A) It's not a good idea. The Chrome sandbox is arguably a lot stronger than Apparmor/ Seccomp. A native program in Apparmor or SELinux can still make virtually arbitrary system calls, whereas an attacker who has compromised a Javascript renderer can not. Further, The attacker would have to own the renderer first, whereas you're talking about just giving native execution rights. Further than that, you can just Apparmor/seccomp chrome? So just go do that? I've done it myself.

B) The attacks described in the post have nothing to do with code execution on your system. They're talking about attacks like XSS, which would exist in any language that provides the ability to manipulate the DOM with strings - so, any of the ones that would be useful.

> It's not a good idea. The Chrome sandbox is arguably a lot stronger than Apparmor/ Seccomp. A native program in Apparmor or SELinux can still make virtually arbitrary system calls, whereas an attacker who has compromised a Javascript renderer can not. Further, The attacker would have to own the renderer first, whereas you're talking about just giving native execution rights. Further than that, you can just Apparmor/seccomp chrome? So just go do that? I've done it myself.
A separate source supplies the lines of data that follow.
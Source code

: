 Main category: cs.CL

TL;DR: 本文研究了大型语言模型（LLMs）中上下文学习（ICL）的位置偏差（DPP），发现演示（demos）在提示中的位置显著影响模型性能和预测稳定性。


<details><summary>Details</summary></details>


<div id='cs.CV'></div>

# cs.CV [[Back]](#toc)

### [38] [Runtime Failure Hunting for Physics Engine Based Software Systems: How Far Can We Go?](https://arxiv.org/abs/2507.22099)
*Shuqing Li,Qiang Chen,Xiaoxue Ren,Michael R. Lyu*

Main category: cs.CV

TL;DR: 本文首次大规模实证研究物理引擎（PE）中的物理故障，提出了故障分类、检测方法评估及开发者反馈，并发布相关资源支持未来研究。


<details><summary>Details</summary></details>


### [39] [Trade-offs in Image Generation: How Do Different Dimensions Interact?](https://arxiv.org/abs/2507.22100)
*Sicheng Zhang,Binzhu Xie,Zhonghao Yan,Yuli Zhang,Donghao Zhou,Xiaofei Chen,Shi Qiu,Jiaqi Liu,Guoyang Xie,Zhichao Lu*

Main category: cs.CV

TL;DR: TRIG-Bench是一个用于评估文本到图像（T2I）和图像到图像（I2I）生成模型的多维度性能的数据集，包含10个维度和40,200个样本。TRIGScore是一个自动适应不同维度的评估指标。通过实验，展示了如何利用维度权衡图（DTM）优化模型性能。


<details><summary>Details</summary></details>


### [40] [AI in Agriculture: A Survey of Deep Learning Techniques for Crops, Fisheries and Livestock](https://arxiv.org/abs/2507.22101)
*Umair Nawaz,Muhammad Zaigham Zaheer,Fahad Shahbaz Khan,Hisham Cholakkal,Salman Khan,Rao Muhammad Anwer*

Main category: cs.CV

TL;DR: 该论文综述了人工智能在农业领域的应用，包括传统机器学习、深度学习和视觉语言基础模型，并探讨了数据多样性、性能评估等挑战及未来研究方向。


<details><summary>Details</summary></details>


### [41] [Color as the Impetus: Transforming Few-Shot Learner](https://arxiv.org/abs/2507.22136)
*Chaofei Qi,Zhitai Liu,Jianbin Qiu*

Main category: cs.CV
In a container sandbox platform, you could still define the permissions that must be granted for a site. Like, this program wants to access your camera, should you let it? Or, it wants to access a directory. That isn't much different than a browser today.

It's not much different in its goals, it's just a strictly worse implementation.
Nothing can be worse than the JavaScript monster we have today
If they used such a sandboxing technology, could they bring true support for other programming languages than js? (webassembly has no seamless support of browser APIs and no seamless js interop) I strongly think that bringing graalVM polyglotism to browsers is one of the biggest breakthroughs awaiting browsers this century! It would bring the pleasure and expressiveness of modern programming languages, bring more performance and bring an insanely big advantages, order of magnitude too big for our homo sapiens brains to realize: bring the other programming ecosystems such as the Java one, as such bring hundreds of billions of dollars of existing human resources AKA the best open source libraries in the world, solving any niche problem at will.
Java ran in the browser less than 5 years ago and it was a disaster.
Explaining why it was and why it would still be a disaster would bring actual intellectual value to your comment. The old plugin interface was not at all integrated with browser APIs nor interoperable with js like ts is. The security issues are nothing undoable, one just need to fully sandbox the VM, V8 has nothing special that couldn't be added to graalVM.

Meanwhile not having programming languages is a disaster as I explained in my parent comment but did your brain process the added value that such a change would bring to the world?

I didn't think it needed to be stated why. It was horrible from a security perspective. The world has completely changed in terms of end user security since Java went from default-run to click-by-default to denied.

"One just needs to fully sandbox the VM" this is easier said than done. I explained in another post why Apparmor/Selinux are not nearly as effective as the Chrome sandbox. As for V8, sure, you could port over many mitigations it has to graalVM and get it running in a similar sandbox. Feel free, I'd certainly support you doing so.

Sure, my brain processes the benefit of other languages just fine. I'm excited to see wasm come to the browser.

I explained in another post why Apparmor/Selinux are not nearly as effective as the Chrome sandbox. Interesting, where can I find such post?

I'm excited to see wasm come to the browser. Yeh but it doesn't have native binding with the browser APIs nor does it have multilanguage interoperability, hence the added values of graalvm over wasm.

Java not running in the browser is still a disaster. Python and Go would be awesome.
Yes, not only would it allow support for other programming languages but it would be orders of magnitude faster than JavaScript. I agree with pretty much everything you said.